Turkish sculptor (1904–1992)

Sabiha Ziya Bengütaş (1904 – 2 October 1992) was a Turkish sculptor. She is the first woman sculptor of Turkey

==Life==
Sabiha Ziya was born in Istanbul in 1904. She had a sister and an elder brother. She was schooled at Eyubsultan Numune School, now known as Eyüp Anatolian High School. She lived four years in Damascus, Syria (then a part of Ottoman Empire), where her father was assigned to due to his occupation. She continued her education there, attending a French Catholic school for one year. The family returned home and settled in Büyükada, where she completed her secondary education at Köprülü Fuat Pasha School. In 1920, he began studying fine arts in the Painting Department and the Sculpture Department of Istanbul Academy of Fine Arts (Sanayi-i Nefise Mektebi, current Mimar Sinan University). She was the first female student in the class. Feyhaman Duran was one of her teachers in the academy. In 1924, she won a state scholarship to study in the Academy of Fine Arts in Rome, Italy, where she was in the workshop of Ermenegildo Luppi (1877–1937).
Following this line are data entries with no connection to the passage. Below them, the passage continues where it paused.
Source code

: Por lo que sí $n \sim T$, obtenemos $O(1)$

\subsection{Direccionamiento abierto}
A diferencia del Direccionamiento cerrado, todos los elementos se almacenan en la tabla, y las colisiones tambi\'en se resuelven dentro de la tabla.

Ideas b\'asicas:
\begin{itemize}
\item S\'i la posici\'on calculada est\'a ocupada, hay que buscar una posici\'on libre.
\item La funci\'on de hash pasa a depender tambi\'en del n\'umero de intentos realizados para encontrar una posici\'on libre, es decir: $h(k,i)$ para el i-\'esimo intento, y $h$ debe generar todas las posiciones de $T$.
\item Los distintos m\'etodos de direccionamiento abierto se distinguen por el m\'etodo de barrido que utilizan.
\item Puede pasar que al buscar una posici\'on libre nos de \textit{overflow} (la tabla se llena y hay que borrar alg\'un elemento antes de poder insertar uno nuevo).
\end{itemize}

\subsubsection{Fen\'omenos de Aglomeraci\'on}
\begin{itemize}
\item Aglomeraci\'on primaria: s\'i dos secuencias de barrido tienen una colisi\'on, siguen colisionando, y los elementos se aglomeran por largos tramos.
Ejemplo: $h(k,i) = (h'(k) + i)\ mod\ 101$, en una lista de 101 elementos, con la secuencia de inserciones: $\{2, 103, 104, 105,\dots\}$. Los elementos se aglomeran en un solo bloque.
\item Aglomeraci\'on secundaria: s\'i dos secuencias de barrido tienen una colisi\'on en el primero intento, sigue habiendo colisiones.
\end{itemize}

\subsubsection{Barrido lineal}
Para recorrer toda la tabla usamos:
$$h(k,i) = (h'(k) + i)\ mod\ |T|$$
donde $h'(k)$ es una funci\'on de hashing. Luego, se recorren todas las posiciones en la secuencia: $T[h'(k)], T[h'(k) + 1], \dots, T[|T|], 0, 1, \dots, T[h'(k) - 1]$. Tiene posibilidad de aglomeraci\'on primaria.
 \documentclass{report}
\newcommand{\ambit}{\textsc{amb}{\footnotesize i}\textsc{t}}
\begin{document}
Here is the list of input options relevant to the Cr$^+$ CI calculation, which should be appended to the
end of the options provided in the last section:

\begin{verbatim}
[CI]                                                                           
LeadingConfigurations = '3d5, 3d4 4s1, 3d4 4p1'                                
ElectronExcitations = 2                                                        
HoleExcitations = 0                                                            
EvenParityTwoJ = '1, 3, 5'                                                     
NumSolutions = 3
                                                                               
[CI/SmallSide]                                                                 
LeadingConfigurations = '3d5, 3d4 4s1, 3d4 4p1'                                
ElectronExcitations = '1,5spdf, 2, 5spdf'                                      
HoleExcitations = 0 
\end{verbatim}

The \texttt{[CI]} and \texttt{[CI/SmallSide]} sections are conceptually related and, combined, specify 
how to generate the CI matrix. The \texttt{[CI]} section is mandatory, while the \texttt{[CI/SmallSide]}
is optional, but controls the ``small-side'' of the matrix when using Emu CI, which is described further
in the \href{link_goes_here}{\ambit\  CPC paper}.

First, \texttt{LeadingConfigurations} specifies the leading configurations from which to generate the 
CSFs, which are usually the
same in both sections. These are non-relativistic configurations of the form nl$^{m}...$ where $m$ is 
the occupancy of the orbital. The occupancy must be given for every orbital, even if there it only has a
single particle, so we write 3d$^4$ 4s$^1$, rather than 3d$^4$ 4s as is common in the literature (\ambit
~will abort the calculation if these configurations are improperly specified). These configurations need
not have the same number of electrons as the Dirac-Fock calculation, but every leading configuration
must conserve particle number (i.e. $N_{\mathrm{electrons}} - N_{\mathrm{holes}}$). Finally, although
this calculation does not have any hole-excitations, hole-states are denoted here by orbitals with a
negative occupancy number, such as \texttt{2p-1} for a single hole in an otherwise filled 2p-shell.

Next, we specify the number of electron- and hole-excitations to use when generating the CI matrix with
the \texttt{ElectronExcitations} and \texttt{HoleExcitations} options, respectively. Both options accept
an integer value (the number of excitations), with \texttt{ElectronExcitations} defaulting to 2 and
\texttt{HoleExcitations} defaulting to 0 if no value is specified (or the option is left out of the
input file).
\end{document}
In 1925, Bengütaş placed first in an examination held among sculpture students at the Academy of Fine Arts to select which student would be sent to study in Europe. However, because she was a woman, the position was instead given to the second-place finisher, Ratip Aşir Acudoğu. The following year, in 1926, she placed first in a separate examination held by the Taksim Monument Commission to select an assistant to be sent to work alongside Italian sculptor Pietro Canonica, who had been commissioned to create the Monument of the Republic in Taksim Square. A letter dated 21 March 1927, addressed to Canonica and held in the Osman Nuri Ergin archive, notes that Bengütaş had placed first in the examination, though it also raises her age as a consideration, as she was a 22-year-old woman at the time. She was ultimately sent to Italy and worked in Canonica's workshop for 18 months.

Later, she married Şakir Emin Bengütaş, a diplomat and the grandson of poet Abdülhak Hamit Tarhan. She often traveled abroad accompanying her husband. The couple settled at Maltepe neighborhood of Çankaya in Ankara after her spouse retired. She adopted a daughter named Nurol, who became company in her loneliness.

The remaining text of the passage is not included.